= Instructions for the task =
The requested output is every line from the one with "Welcome to the" through the last line below, printed exactly.

(Stored data)

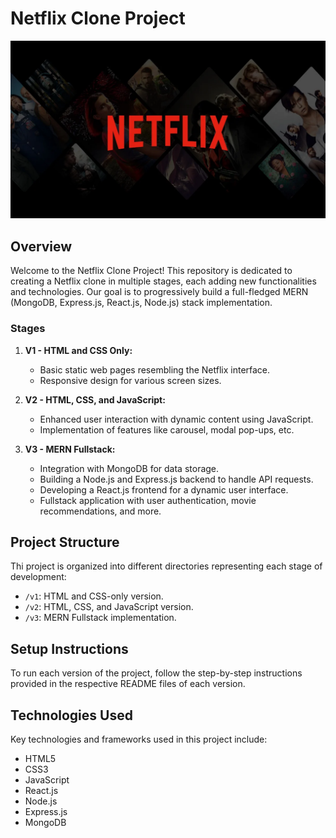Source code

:# Netflix Clone Project

![](seo-watch-free-link-preview.png)

## Overview

Welcome to the Netflix Clone Project! This repository is dedicated to creating a Netflix clone in multiple stages, each adding new functionalities and technologies. Our goal is to progressively build a full-fledged MERN (MongoDB, Express.js, React.js, Node.js) stack implementation.

### Stages

1. **V1 - HTML and CSS Only:**
   - Basic static web pages resembling the Netflix interface.
   - Responsive design for various screen sizes.

2. **V2 - HTML, CSS, and JavaScript:**
   - Enhanced user interaction with dynamic content using JavaScript.
   - Implementation of features like carousel, modal pop-ups, etc.

3. **V3 - MERN Fullstack:**
   - Integration with MongoDB for data storage.
   - Building a Node.js and Express.js backend to handle API requests.
   - Developing a React.js frontend for a dynamic user interface.
   - Fullstack application with user authentication, movie recommendations, and more.


## Project Structure

Thi project is organized into different directories representing each stage of development:

- `/v1`: HTML and CSS-only version.
- `/v2`: HTML, CSS, and JavaScript version.
- `/v3`: MERN Fullstack implementation.
## Setup Instructions

To run each version of the project, follow the step-by-step instructions provided in the respective README files of each version.

## Technologies Used

Key technologies and frameworks used in this project include:

- HTML5
- CSS3
- JavaScript
- React.js
- Node.js
- Express.js
- MongoDB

= The answer =
Welcome to the Netflix Clone Project! This repository is dedicated to creating a Netflix clone in multiple stages, each adding new functionalities and technologies. Our goal is to progressively build a full-fledged MERN (MongoDB, Express.js, React.js, Node.js) stack implementation.

### Stages

1. **V1 - HTML and CSS Only:**
   - Basic static web pages resembling the Netflix interface.
   - Responsive design for various screen sizes.

2. **V2 - HTML, CSS, and JavaScript:**
   - Enhanced user interaction with dynamic content using JavaScript.
   - Implementation of features like carousel, modal pop-ups, etc.

3. **V3 - MERN Fullstack:**
   - Integration with MongoDB for data storage.
   - Building a Node.js and Express.js backend to handle API requests.
   - Developing a React.js frontend for a dynamic user interface.
   - Fullstack application with user authentication, movie recommendations, and more.


## Project Structure

Thi project is organized into different directories representing each stage of development:

- `/v1`: HTML and CSS-only version.
- `/v2`: HTML, CSS, and JavaScript version.
- `/v3`: MERN Fullstack implementation.
## Setup Instructions

To run each version of the project, follow the step-by-step instructions provided in the respective README files of each version.

## Technologies Used

Key technologies and frameworks used in this project include:

- HTML5
- CSS3
- JavaScript
- React.js
- Node.js
- Express.js
- MongoDB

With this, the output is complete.